BEGIN
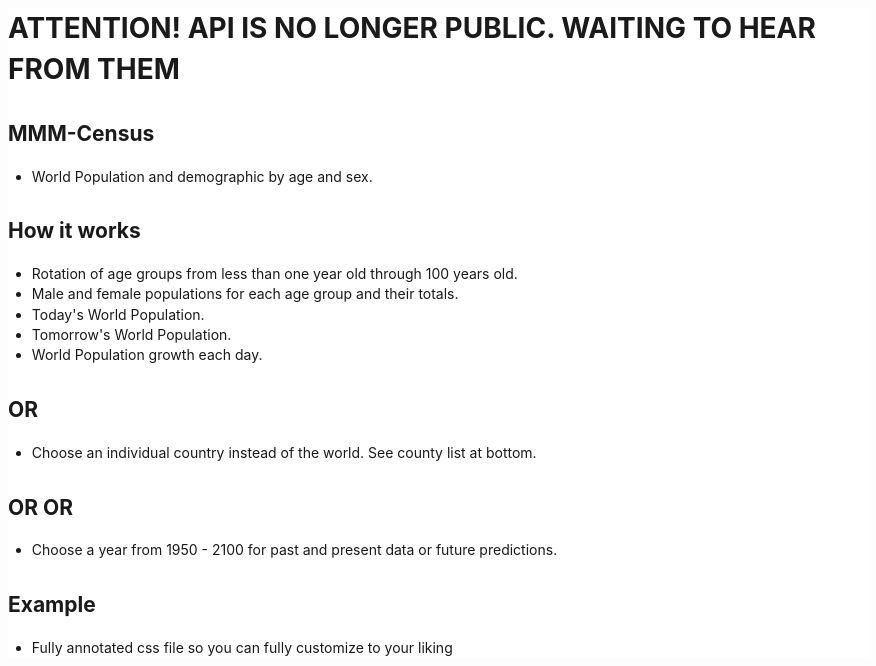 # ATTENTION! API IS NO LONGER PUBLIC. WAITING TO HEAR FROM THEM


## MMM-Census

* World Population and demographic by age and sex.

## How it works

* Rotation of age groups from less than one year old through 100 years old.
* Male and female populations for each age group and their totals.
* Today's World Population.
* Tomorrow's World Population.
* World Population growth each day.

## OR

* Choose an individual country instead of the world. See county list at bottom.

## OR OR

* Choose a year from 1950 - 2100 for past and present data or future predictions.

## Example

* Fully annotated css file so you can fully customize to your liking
END
### Task:
From the line that holds "growth each day." down to the last line of the material, copy every line exactly and add nothing.

### Response to the task:
* World Population growth each day.

## OR

* Choose an individual country instead of the world. See county list at bottom.

## OR OR

* Choose a year from 1950 - 2100 for past and present data or future predictions.

## Example

* Fully annotated css file so you can fully customize to your liking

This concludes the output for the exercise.